Remembering Joaquin...

Today I was going to take on one of the expat blog posts I skipped this week and write about the trait I possess that most equipped me for life abroad. I'd probably write about my general independence or adventurous spirit. Instead, I find myself reflecting on my life as a teacher.

I write this with a heavy heart today, as a "shout-out" (of sorts) to the memory of Joaquin Mendoza Jr. I taught Joaquin when he was a 4th grader in Liberty. Earlier this week, he was killed in a car crash. He was only 20 years old. Many times you hear these stories of kids who had 'everything going for them', only to have their life cut short. Teachers like myself mourn for the future that they will never get to have - no happy marriage, great career, money, happiness, etc.

But that's not necessarily why I mourn for Joaquin, although those things might have still been on the horizon for him.  In truth, he was a troubled kid. He had flunked some classes in jr. high and high school and ended up at the alternative high school. He had gotten into drugs and had even spent some time in jail. I'm not sure if his future was one that many people were optimistic about. Being an optimist, and learning that he was working at a couple of restaurants in the Liberty area since getting out of jail, I'd like to think he was turning the corner and on the verge of figuring things out. Sadly, we no longer get to find out what was to become of Joaquin.

I want to write about the Joaquin I knew over a span of 7 years or so (? hard to keep track of the time/years that go by). I have spent the better part of today thinking about him. While I hadn't seen him in probably 4 or 5 years, I have thought of him more than once during that time. Granted, I think of lots of former students on occasion - when they pop up on my facebook feed, or when I hear word of them through their parents or other friends. But Joaquin was different. I wasn't friends with him on facebook, and the only thing I'd heard about him in the past 4-5 years was that he had been arrested and was in jail. But that doesn't tell all there is to know about Joaquin, certainly not the Joaquin that I knew.

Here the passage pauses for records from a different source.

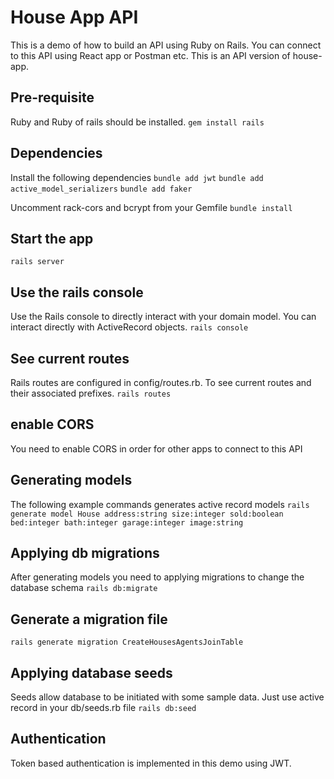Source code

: # House App API
This is a demo of how to build an API using Ruby on Rails. You can connect to this API using React app or Postman etc. This is an API version of house-app.

## Pre-requisite
Ruby and Ruby of rails should be installed.
`gem install rails`

## Dependencies
Install the following dependencies
`bundle add jwt`
`bundle add active_model_serializers`
`bundle add faker`

Uncomment rack-cors and bcrypt from your Gemfile
`bundle install`

## Start the app
`rails server`

## Use the rails console
Use the Rails console to directly interact with your domain model. You can interact directly with ActiveRecord objects.
`rails console`

## See current routes
Rails routes are configured in config/routes.rb. To see current routes and their associated prefixes.
`rails routes`

## enable CORS
You need to enable CORS in order for other apps to connect to this API

## Generating models
The following example commands generates active record models
`rails generate model House address:string size:integer sold:boolean bed:integer bath:integer garage:integer image:string`

## Applying db migrations
After generating models you need to applying migrations to change the database schema
`rails db:migrate`

## Generate a migration file
`rails generate migration CreateHousesAgentsJoinTable`

## Applying database seeds
Seeds allow database to be initiated with some sample data. Just use active record in your db/seeds.rb file
`rails db:seed`

## Authentication
Token based authentication is implemented in this demo using JWT.
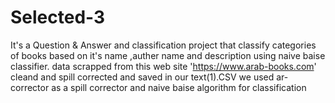 # Selected-3

It's a Question & Answer and classification project that classify categories of books  based on it's name ,auther name and description using naive baise classifier.
data scrapped from this web site 'https://www.arab-books.com' cleand and spill corrected and saved in our text(1).CSV 
we used ar-corrector as a spill corrector and naive baise algorithm for classification
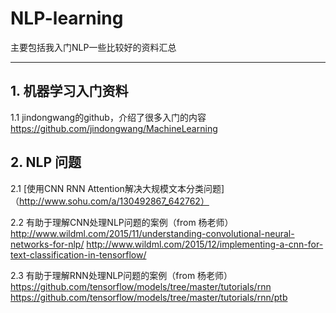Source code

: # NLP-learning

主要包括我入门NLP一些比较好的资料汇总

- - -  
## 1. 机器学习入门资料

1.1 jindongwang的github，介绍了很多入门的内容   
https://github.com/jindongwang/MachineLearning

## 2. NLP 问题

2.1 [使用CNN RNN Attention解决大规模文本分类问题] （http://www.sohu.com/a/130492867_642762）

2.2 有助于理解CNN处理NLP问题的案例（from 杨老师）   
http://www.wildml.com/2015/11/understanding-convolutional-neural-networks-for-nlp/
http://www.wildml.com/2015/12/implementing-a-cnn-for-text-classification-in-tensorflow/

2.3 有助于理解RNN处理NLP问题的案例（from 杨老师）
https://github.com/tensorflow/models/tree/master/tutorials/rnn
https://github.com/tensorflow/models/tree/master/tutorials/rnn/ptb



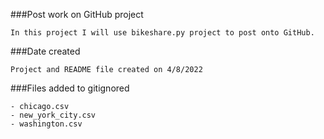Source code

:
###Post work on GitHub project

	In this project I will use bikeshare.py project to post onto GitHub.

###Date created

	Project and README file created on 4/8/2022


###Files added to gitignored

	- chicago.csv
	- new_york_city.csv
	- washington.csv

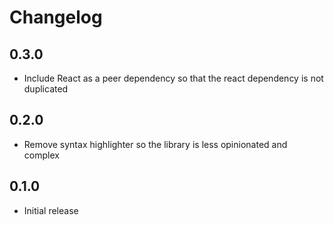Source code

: # Changelog

## 0.3.0

* Include React as a peer dependency so that the react dependency is not duplicated

## 0.2.0

* Remove syntax highlighter so the library is less opinionated and complex

## 0.1.0

* Initial release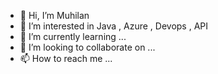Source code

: - 👋 Hi, I’m Muhilan
- 👀 I’m interested in Java , Azure , Devops , API
- 🌱 I’m currently learning ...
- 💞️ I’m looking to collaborate on ...
- 📫 How to reach me ...

<!---
muhilan007/muhilan007 is a ✨ special ✨ repository because its `README.md` (this file) appears on your GitHub profile.
You can click the Preview link to take a look at your changes.
--->
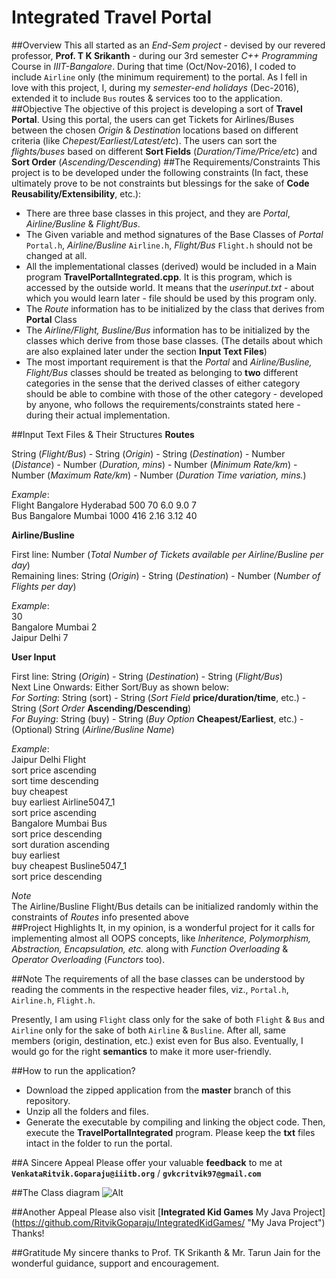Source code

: # Integrated Travel Portal
##Overview
This all started as an *End-Sem project* - devised by our revered professor, **Prof. T K Srikanth** - during our 3rd semester *C++ Programming* Course in *IIIT-Bangalore*. During that time (Oct/Nov-2016), I coded to include `Airline` only (the minimum requirement) to the portal. As I fell in love with this project, I, during my *semester-end holidays* (Dec-2016), extended it to include `Bus` routes & services too to the application.
##Objective
The objective of this project is developing a sort of **Travel Portal**. Using this portal, the users can get Tickets for Airlines/Buses between the chosen *Origin* & *Destination* locations based on different criteria (like *Chepest/Earliest/Latest/etc*). The users can sort the *flights/buses* based on different **Sort Fields** (*Duration/Time/Price/etc*) and **Sort Order** (*Ascending/Descending*)
##The Requirements/Constraints
This project is to be developed under the following constraints (In fact, these ultimately prove to be not constraints but blessings for the sake of **Code Reusability/Extensibility**, etc.):

- There are three base classes in this project, and they are *Portal*, *Airline/Busline* & *Flight/Bus*.
- The Given variable and method signatures of the Base Classes of *Portal* `Portal.h`, *Airline/Busline* `Airline.h`, *Flight/Bus* `Flight.h` should not be changed at all.
- All the implementational classes (derived) would be included in a Main program **TravelPortalIntegrated.cpp**. It is this program, which is accessed by the outside world. It means that the *userinput.txt* - about which you would learn later - file should be used by this program only.
- The *Route* information has to be initialized by the class that derives from **Portal** Class
- The *Airline/Flight, Busline/Bus* information has to be initialized by the classes which derive from those base classes. (The details about which are also explained later under the section **Input Text Files**)
- The most important requirement is that the *Portal* and *Airline/Busline, Flight/Bus* classes should be treated as belonging to **two** different categories in the sense that the derived classes of either category should be able to combine with those of the other category - developed by anyone, who follows the requirements/constraints stated here - during their actual implementation.

##Input Text Files & Their Structures
**Routes**

String (*Flight/Bus*) - String (*Origin*) - String (*Destination*) - Number (*Distance*) - Number (*Duration, mins*) - Number (*Minimum Rate/km*) - Number (*Maximum Rate/km*) - Number (*Duration Time variation, mins.*)

*Example*:<br>Flight Bangalore Hyderabad 500 70 6.0 9.0 7<br>Bus Bangalore Mumbai 1000 416 2.16 3.12 40

**Airline/Busline**

First line: Number (*Total Number of Tickets available per Airline/Busline per day*)<br>Remaining lines: String (*Origin*) - String (*Destination*) - Number (*Number of Flights per day*)<br>

*Example*:<br>30<br>Bangalore Mumbai 2<br>Jaipur Delhi 7

**User Input**

First line: String (*Origin*) - String (*Destination*) - String (*Flight/Bus*)<br>
Next Line Onwards: Either Sort/Buy as shown below:<br>
*For Sorting*: String (sort) - String (*Sort Field* **price/duration/time**, etc.) - String (*Sort Order* **Ascending/Descending**)<br>
*For Buying*: String (buy) - String (*Buy Option* **Cheapest/Earliest**, etc.) - (Optional) String (*Airline/Busline Name*)

*Example*:<br>
Jaipur Delhi Flight<br>
sort price ascending<br>
sort time descending<br>
buy cheapest<br>
buy earliest Airline5047_1<br>
sort price ascending<br>
Bangalore Mumbai Bus<br>
sort price descending<br>
sort duration ascending<br>
buy earliest<br>
buy cheapest Busline5047_1<br>
sort price descending<br>

*Note*<br>The Airline/Busline Flight/Bus details can be initialized randomly within the constraints of *Routes* info presented above<br>
##Project Highlights
It, in my opinion, is a wonderful project for it calls for implementing almost all OOPS concepts, like *Inheritence, Polymorphism, Abstraction, Encapsulation, etc.* along with *Function Overloading* & *Operator Overloading* (*Functors* too).

##Note
The requirements of all the base classes can be understood by reading the comments in the respective header files, viz., `Portal.h`, `Airline.h`, `Flight.h`.

Presently, I am using `Flight` class only for the sake of both `Flight` & `Bus` and `Airline` only for the sake of both `Airline` & `Busline`. After all, same members (origin, destination, etc.) exist even for Bus also. Eventually, I would go for the right **semantics** to make it more user-friendly.

##How to run the application?

- Download the zipped application from the **master** branch of this repository.
- Unzip all the folders and files. 
- Generate the executable by compiling and linking the object code. Then, execute the **TravelPortalIntegrated** program. Please keep the **txt** files intact in the folder to run the portal.

##A Sincere Appeal
Please offer your valuable **feedback** to me at **`VenkataRitvik.Goparaju@iiitb.org`** / **`gvkcritvik97@gmail.com`**

##The Class diagram
![Alt](https://ritvikgoparaju.github.io/IntegratedTravelPortalWebSite/images/classdiagram.jpg "Class Diagram")

##Another Appeal
Please also visit [**Integrated Kid Games** My Java Project] (https://github.com/RitvikGoparaju/IntegratedKidGames/ "My Java Project") Thanks!

##Gratitude
My sincere thanks to Prof. TK Srikanth & Mr. Tarun Jain for the wonderful guidance, support and encouragement.

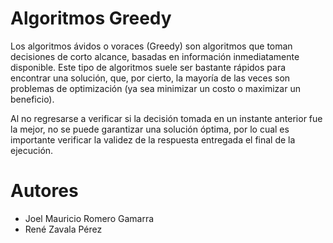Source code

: # Algoritmos Greedy

Los algoritmos ávidos o voraces (Greedy) son algoritmos que toman decisiones de corto alcance, basadas en información inmediatamente disponible. Este tipo de algoritmos suele ser bastante rápidos para encontrar una solución, que, por cierto, la mayoría de las veces son problemas de optimización (ya sea minimizar un costo o maximizar un beneficio). 

Al no regresarse a verificar si la decisión tomada en un instante anterior fue la mejor, no se puede garantizar una solución óptima, por lo cual es importante verificar la validez de la respuesta entregada el final de la ejecución.

# Autores

- Joel Mauricio Romero Gamarra
- René Zavala Pérez
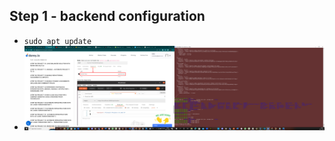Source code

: ## Step 1 - backend configuration
- `sudo apt update`
- ![alt text](https://github.com/Osatukay/Project-3/blob/main/Image/Backend-connection-successsful.png)
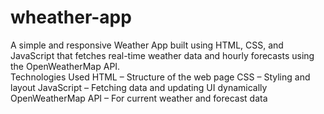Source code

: # wheather-app
A simple and responsive Weather App built using HTML, CSS, and JavaScript that fetches real-time weather data and hourly forecasts using the OpenWeatherMap API.  
Technologies Used
HTML – Structure of the web page
CSS – Styling and layout
JavaScript – Fetching data and updating UI dynamically
OpenWeatherMap API – For current weather and forecast data
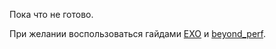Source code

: Пока что не готово.

При желании воспользоваться гайдами [EXO](https://cryptpad.fr/pad/#/2/pad/view/1n2yiOOHRnrzrNo94v8sH-LokzNkb7uHEDH02vivRyE/embed/) и [beyond_perf](https://shorturl.at/gSQ44).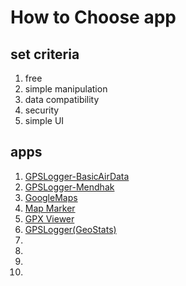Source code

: # How to Choose app
## set criteria
1. free
1. simple manipulation
1. data compatibility
1. security
1. simple UI

## apps
1. [GPSLogger-BasicAirData](https://play.google.com/store/apps/details?id=eu.basicairdata.graziano.gpslogger)
1. [GPSLogger-Mendhak](https://gpslogger.app/)
1. [GoogleMaps](https://en.softonic.com/solutions/online-tools/google-maps?rel=113695)
1. [Map Marker]()
1. [GPX Viewer]()
1. [GPSLogger(GeoStats)]()
1. []()
1. []()
1. []()
1. []()

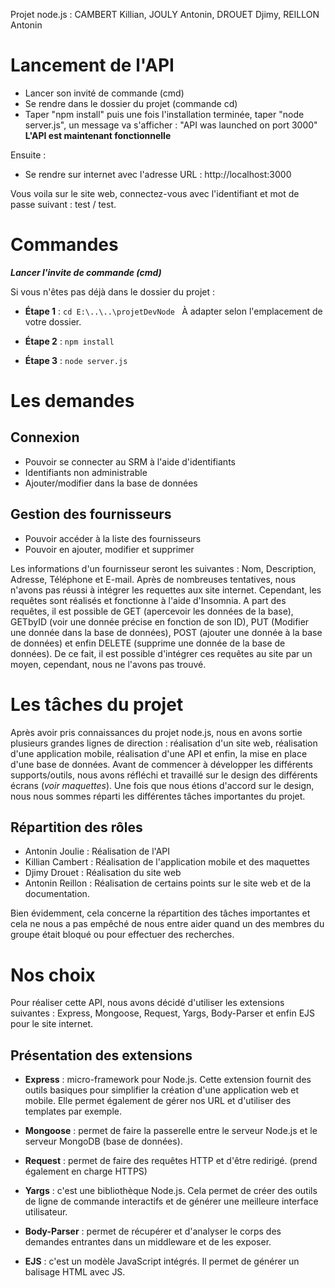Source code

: ﻿Projet node.js : CAMBERT Killian, JOULY Antonin, DROUET Djimy, REILLON Antonin

# Lancement de l'API
- Lancer son invité de commande (cmd)
- Se rendre dans le dossier du projet (commande cd)
- Taper "npm install" puis une fois l'installation terminée, taper "node server.js", un message va s'afficher : "API was launched on port 3000"
**L'API est maintenant fonctionnelle**

Ensuite :
- Se rendre sur internet avec l'adresse URL : http://localhost:3000

Vous voila sur le site web, connectez-vous avec l'identifiant et mot de passe suivant : test / test.


# Commandes
***Lancer l'invite de commande (cmd)***

Si vous n'êtes pas déjà dans le dossier du projet : 
- **Étape 1** : `cd E:\..\..\projetDevNode `
À adapter selon l'emplacement de votre dossier.

- **Étape 2** : `npm install`
- **Étape 3** : `node server.js`

# Les demandes
## Connexion 
- Pouvoir se connecter au SRM à l'aide d'identifiants
- Identifiants non administrable 
- Ajouter/modifier dans la base de données

## Gestion des fournisseurs
- Pouvoir accéder à la liste des fournisseurs
- Pouvoir en ajouter, modifier et supprimer

Les informations d'un fournisseur seront les suivantes : Nom, Description, Adresse, Téléphone et E-mail.
Après de nombreuses tentatives, nous n'avons pas réussi à intégrer les requettes aux site internet. Cependant, les requêtes sont réalisés et fonctionne à l'aide d'Insomnia. A part des requêtes, il est possible de GET (apercevoir les données de la base), GETbyID (voir une donnée précise en fonction de son ID), PUT (Modifier une donnée dans la base de données), POST (ajouter une donnée à la base de données) et enfin DELETE (supprime une donnée de la base de données).
De ce fait, il est possible d'intégrer ces requêtes au site par un moyen, cependant, nous ne l'avons pas trouvé.

# Les tâches du projet
Après avoir pris connaissances du projet node.js, nous en avons sortie plusieurs grandes lignes de direction : réalisation d'un site web, réalisation d'une application mobile, réalisation d'une API et enfin, la mise en place d'une base de données. 
Avant de commencer à développer les différents supports/outils, nous avons réfléchi et travaillé sur le design des différents écrans (*voir maquettes*).
Une fois que nous étions d'accord sur le design, nous nous sommes réparti les différentes tâches importantes du projet.

## Répartition des rôles

- Antonin Joulie : Réalisation de l'API
- Killian Cambert : Réalisation de l'application mobile et des maquettes
- Djimy Drouet : Réalisation du site web
- Antonin Reillon : Réalisation de certains points sur le site web et de la documentation.

Bien évidemment, cela concerne la répartition des tâches importantes et cela ne nous a pas empêché de nous entre aider quand un des membres du groupe était bloqué ou pour effectuer des recherches.

# Nos choix

Pour réaliser cette API, nous avons décidé d'utiliser les extensions suivantes : Express, Mongoose, Request, Yargs, Body-Parser et enfin EJS pour le site internet.

## Présentation des extensions

- **Express** : micro-framework pour Node.js. Cette extension fournit des outils basiques pour simplifier la création d'une application web et mobile. Elle permet également de gérer nos URL et d'utiliser des templates par exemple.

- **Mongoose** : permet de faire la passerelle entre le serveur Node.js et le serveur MongoDB (base de données).

- **Request** : permet de faire des requêtes HTTP et d'être redirigé. (prend également en charge HTTPS)

- **Yargs** : c'est une bibliothèque Node.js. Cela permet de créer des outils de ligne de commande interactifs et de générer une meilleure interface utilisateur. 

- **Body-Parser** : permet de récupérer et d'analyser le corps des demandes entrantes dans un middleware et de les exposer. 

- **EJS** : c'est un modèle JavaScript intégrés. Il permet de générer un balisage HTML avec JS.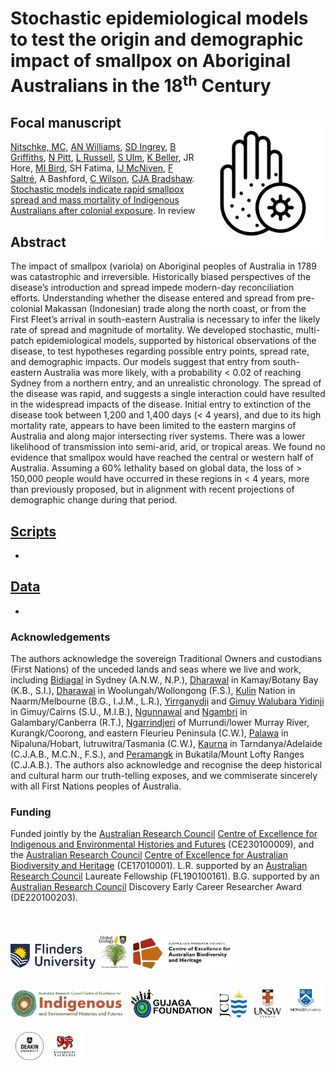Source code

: # Stochastic epidemiological models to test the origin and demographic impact of smallpox on Aboriginal Australians in the 18<sup>th</sup> Century
<img align="right" src="www/smallpox.png" width="200" style="margin-top: 20px">

## Focal manuscript
<a href="https://www.flinders.edu.au/people/cody.nitschke">Nitschke, MC</a>, <a href="https://au.linkedin.com/in/alan-williams-7973a958">AN Williams</a>, <a href="https://scholars.uow.edu.au/shane-ingrey">SD Ingrey</a>, <a href="https://experts.deakin.edu.au/42085-billy-griffiths">B Griffiths</a>, <a href="https://au.linkedin.com/in/nick-pitt-772440ba">N Pitt</a>, <a href="https://research.monash.edu/en/persons/lynette-russell-am">L Russell</a>, <a href="https://portfolio.jcu.edu.au/researchers/sean.ulm/">S Ulm</a>, <a href="https://www.facebook.com/profile.php?id=100076324899510">K Beller</a>, JR Hore, <a href="https://portfolio.jcu.edu.au/researchers/michael.bird">MI Bird</a>, SH Fatima, <a href="https://research.monash.edu/en/persons/ian-mcniven">IJ McNiven</a>, <a href="https://www.flinders.edu.au/people/frederik.saltre">F Saltré</a>, A Bashford, <a href="https://discover.utas.edu.au/Christopher.Wilson">C Wilson</a>, <a href="https://www.flinders.edu.au/people/corey.bradshaw">CJA Bradshaw</a>. <a href="">Stochastic models indicate rapid smallpox spread and mass mortality of Indigenous Australians after colonial exposure</a>. In review

## Abstract
The impact of smallpox (variola) on Aboriginal peoples of Australia in 1789 was catastrophic and irreversible. Historically biased perspectives of the disease’s introduction and spread impede modern-day reconciliation efforts. Understanding whether the disease entered and spread from pre-colonial Makassan (Indonesian) trade along the north coast, or from the First Fleet’s arrival in south-eastern Australia is necessary to infer the likely rate of spread and magnitude of mortality. We developed stochastic, multi-patch epidemiological models, supported by historical observations of the disease, to test hypotheses regarding possible entry points, spread rate, and demographic impacts. Our models suggest that entry from south-eastern Australia was more likely, with a probability < 0.02 of reaching Sydney from a northern entry, and an unrealistic chronology. The spread of the disease was rapid, and suggests a single interaction could have resulted in the widespread impacts of the disease. Initial entry to extinction of the disease took between 1,200 and 1,400 days (< 4 years), and due to its high mortality rate, appears to have been limited to the eastern margins of Australia and along major intersecting river systems. There was a lower likelihood of transmission into semi-arid, arid, or tropical areas. We found no evidence that smallpox would have reached the central or western half of Australia. Assuming a 60% lethality based on global data, the loss of > 150,000 people would have occurred in these regions in < 4 years, more than previously proposed, but in alignment with recent projections of demographic change during that period.

## <a href="https://github.com/mcnitschke/Smallpox-in-Aboriginal-Australia/tree/main/scripts">Scripts</a>
-

## <a href="https://github.com/mcnitschke/Smallpox-in-Aboriginal-Australia/tree/main/data">Data</a>
- 

### Acknowledgements
The authors acknowledge the sovereign Traditional Owners and custodians (First Nations) of the unceded lands and seas where we live and work, including <a href="https://www.gujaga.org.au/faq">Bidiagal</a> in Sydney (A.N.W., N.P.), <a href="https://www.sutherlandshire.nsw.gov.au/play-and-explore/local-history-and-heritage/local-history">Dharawal</a> in Kamay/Botany Bay (K.B., S.I.), <a href="https://www.sutherlandshire.nsw.gov.au/play-and-explore/local-history-and-heritage/local-history">Dharawal</a> in Woolungah/Wollongong (F.S.), <a href="https://www.melbourne.vic.gov.au/aboriginal-melbourne">Kulin</a> Nation in Naarm/Melbourne (B.G., I.J.M., L.R.), <a href="https://dawulwuru.com.au/">Yirrganydji</a> and <a href="https://www.yidinji.com/">Gimuy Walubara Yidinji</a> in Gimuy/Cairns (S.U., M.I.B.), <a href="https://www.ngunnawal.org/who-we-are">Ngunnawal</a> and <a href="https://www.nma.gov.au/learn/encounters-education/community-stories/canberra">Ngambri</a> in Galambary/Canberra (R.T.), <a href="https://ngarrindjeri.com.au/">Ngarrindjeri</a> of Murrundi/lower Murray River, Kurangk/Coorong, and eastern Fleurieu Peninsula (C.W.), <a href="https://tacinc.com.au/">Palawa</a> in Nipaluna/Hobart, lutruwitra/Tasmania (C.W.), <a href="https://www.kaurnawarra.org.au/kaurna-people">Kaurna</a> in Tarndanya/Adelaide (C.J.A.B., M.C.N., F.S.), and <a href="https://www.facebook.com/peramangkgovernancecouncil/">Peramangk</a> in Bukatila/Mount Lofty Ranges (C.J.A.B.). The authors also acknowledge and recognise the deep historical and cultural harm our truth-telling exposes, and we commiserate sincerely with all First Nations peoples of Australia.

### Funding
Funded jointly by the <a href="http://www.arc.gov.au">Australian Research Council</a> <a href="http://ciehf.au">Centre of Excellence for Indigenous and Environmental Histories and Futures</a> (CE230100009), and the <a href="http://www.arc.gov.au">Australian Research Council</a> <a href="http://epicaustralia.org.au">Centre of Excellence for Australian Biodiversity and Heritage</a> (CE17010001). L.R. supported by an <a href="http://www.arc.gov.au">Australian Research Council</a> Laureate Fellowship (FL190100161). B.G. supported by an <a href="http://www.arc.gov.au">Australian Research Council</a> Discovery Early Career Researcher Award (DE220100203).<br>
<br>
<p><a href="https://www.flinders.edu.au"><img align="bottom-left" src="www/Flinders_University_Logo_Horizontal_RGB_Master.png" alt="Flinders University" height="40" style="margin-top: 20px"></a> <a href="https://globalecologyflinders.com"><img align="bottom-left" src="www/GEL Logo Kaurna New Transp.png" alt="GEL logo" height="55" style="margin-top: 20px"></a> <a href="https://epicaustralia.org.au"><img align="bottom-left" src="www/CabahFCL.cropped.jpg" alt="CABAH" height="50" style="margin-top: 20px"></a> <a href="https://ciehf.au/"><img align="bottom-left" src="www/CIEHF_Logo_Email_Version Transparent.png" alt="CIEHF" height="45" style="margin-top: 20px"></a> &nbsp; <a href="https://www.facebook.com/profile.php?id=100076324899510"><img align="bottom-left" src="www/GujagaFoundation.png" alt="Gujaga Foundation" height="45" style="margin-top: 20px"></a> &nbsp; <a href="https://www.jcu.edu.au/"><img align="bottom-left" src="www/JCULogo.webp" alt="James Cook University" height="45" style="margin-top: 20px"></a> &nbsp; <a href="https://www.unsw.edu.au/"><img align="bottom-left" src="www/UNSWLogo.png" alt="UNSW" height="45" style="margin-top: 20px"></a> &nbsp; <a href="https://www.monash.edu/"><img align="bottom-left" src="www/MonashLogo.webp" alt="Monash University" height="55" style="margin-top: 20px"></a> &nbsp; <a href="https://www.deakin.edu/"><img align="bottom-left" src="www/DeakinULogo.svg" alt="Deakin University" height="45" style="margin-top: 20px"></a> <a href="https://www.utas.edu/"><img align="bottom-left" src="www/UTASLogo.webp" alt="University of Tasmania" height="45" style="margin-top: 20px"></a></p>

I smile as I sit here and picture his crooked smile and that cute voice he had as a 4th grader. I don't think I'd call it a lisp, but his voice sounded a bit of that of a little boy, and it melted my heart. He was well liked by his classmates, as his natural personality and sense of humor were ones to gravitate to. He wasn't the brightest kid in class, but he was smart enough and he worked at learning and being a good student. It was during his 4th grade year (or just before) that his brother and sister (twins) were born. Sometimes Joaquin didn't do his homework or have his agenda signed- which were whole class expectations. I remember there was one time when it had been a few days in a row of this occurring so I chatted with him to see what was going on. He looked at me with those big brown eyes of his and talked to me about how he was trying to help out at home with the twins, because his mom was really tired and would sleep when he got home. He loved his baby brother and sister and was such a proud big brother.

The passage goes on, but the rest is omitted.